That is a very broad definition for sexual harassment. It has to be, because so many things can be harassment. The keys are that it is unwanted and it makes the other person feel uncomfortable. The same thing can either be harassment or not. The key is in how it is perceived. If you do not engage in anything that could be perceived as unwanted you won't be guilty. There are many interesting cases cited, several of which may apply to the model, photographer relationship. Other rulings might apply to the sponsor, model, photographer relationship.

I believe that about 80% of the harassment at shoots is unintentional. Words come out wrong, or there are misunderstandings as to the type of event, or other things. As for the other 20%, about half of that is simply the photographer getting carried away with the flow. Things that would embarrass yourself if you heard yourself saying them elsewhere. It happens. The other half unfortunately I believe is straight out intentional harassment. I refuse to put up with that kind of abusive "photographer." That is why I have a blacklist.

Examples

At a recent photo event a photographer asked the model to pose with him while another photographer took their picture. Is this sexual harassment? It is. Certainly, the model is not there to pose with the photographers. She may be willing, but she wasn't hired for that and she may resent being asked. She may feel as if she is just a sex object. She may not want the photographer to have his hands on her body, but she might feel, even if it is not true, that if she does not submit that she won't be paid, or get a vote. For this reason it is harassment.
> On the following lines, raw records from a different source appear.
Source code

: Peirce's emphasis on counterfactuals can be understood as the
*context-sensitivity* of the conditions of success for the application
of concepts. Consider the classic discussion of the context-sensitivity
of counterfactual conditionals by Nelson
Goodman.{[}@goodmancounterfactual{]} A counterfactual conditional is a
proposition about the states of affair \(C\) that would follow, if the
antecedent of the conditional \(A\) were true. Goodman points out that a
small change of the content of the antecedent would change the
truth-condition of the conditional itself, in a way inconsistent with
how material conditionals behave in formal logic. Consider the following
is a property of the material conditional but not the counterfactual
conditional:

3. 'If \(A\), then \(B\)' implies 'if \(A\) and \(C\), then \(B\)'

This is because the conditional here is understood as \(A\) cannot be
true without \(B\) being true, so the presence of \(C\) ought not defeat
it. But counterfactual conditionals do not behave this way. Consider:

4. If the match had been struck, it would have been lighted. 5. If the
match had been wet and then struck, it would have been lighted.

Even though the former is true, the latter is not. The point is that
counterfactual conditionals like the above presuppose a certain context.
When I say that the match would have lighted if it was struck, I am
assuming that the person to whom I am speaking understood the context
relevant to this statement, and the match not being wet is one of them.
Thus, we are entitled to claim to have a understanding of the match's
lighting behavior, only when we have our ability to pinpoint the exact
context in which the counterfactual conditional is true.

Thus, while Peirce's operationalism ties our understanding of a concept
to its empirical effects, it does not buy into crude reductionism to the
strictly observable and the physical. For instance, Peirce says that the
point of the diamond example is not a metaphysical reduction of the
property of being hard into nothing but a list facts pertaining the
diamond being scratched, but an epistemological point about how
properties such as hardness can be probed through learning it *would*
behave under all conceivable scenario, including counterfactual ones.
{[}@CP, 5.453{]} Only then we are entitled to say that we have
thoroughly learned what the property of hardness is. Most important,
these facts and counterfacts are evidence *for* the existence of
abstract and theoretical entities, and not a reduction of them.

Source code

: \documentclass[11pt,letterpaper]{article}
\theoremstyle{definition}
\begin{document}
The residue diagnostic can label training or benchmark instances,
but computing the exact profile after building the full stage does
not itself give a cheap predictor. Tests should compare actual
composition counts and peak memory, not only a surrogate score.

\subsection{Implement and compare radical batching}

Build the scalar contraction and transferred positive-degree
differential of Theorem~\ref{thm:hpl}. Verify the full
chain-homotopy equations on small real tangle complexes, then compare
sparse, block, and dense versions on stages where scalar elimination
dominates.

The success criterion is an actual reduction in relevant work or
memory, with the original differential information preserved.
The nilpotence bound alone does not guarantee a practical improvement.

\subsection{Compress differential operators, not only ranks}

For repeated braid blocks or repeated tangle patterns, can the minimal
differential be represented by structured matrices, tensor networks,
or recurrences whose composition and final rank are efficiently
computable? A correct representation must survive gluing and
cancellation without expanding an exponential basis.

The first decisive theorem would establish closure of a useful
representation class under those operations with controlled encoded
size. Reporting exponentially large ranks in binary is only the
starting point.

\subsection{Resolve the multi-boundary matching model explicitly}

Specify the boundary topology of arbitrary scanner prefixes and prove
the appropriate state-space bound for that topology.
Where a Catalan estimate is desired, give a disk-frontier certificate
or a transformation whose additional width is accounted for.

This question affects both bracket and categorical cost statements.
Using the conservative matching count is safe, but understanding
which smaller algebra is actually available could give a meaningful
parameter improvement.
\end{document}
Another problem is photographers who sneak shots. If the model has been hired for a certain kind of work, be that fashion or playboy style nudes, that is what she is there for. She hasn't been hired to do crotch shots. If you want that, get yourself to one the shoots that guarantee that type of shooting opportunity. Yes, there are some and they do cost more, but you get what you pay for. Don't sneak the shots; it simply makes the model feel that all photographers are only perverts.

All the time photographers are making, rude, crud, or lewd comments and remarks to the models. It is stupid! I have heard some real blunders. I know most of the photographers are joking, or have gotten lost in a head trip, but the model doesn't. Let's listen in on one hypothetical photographer.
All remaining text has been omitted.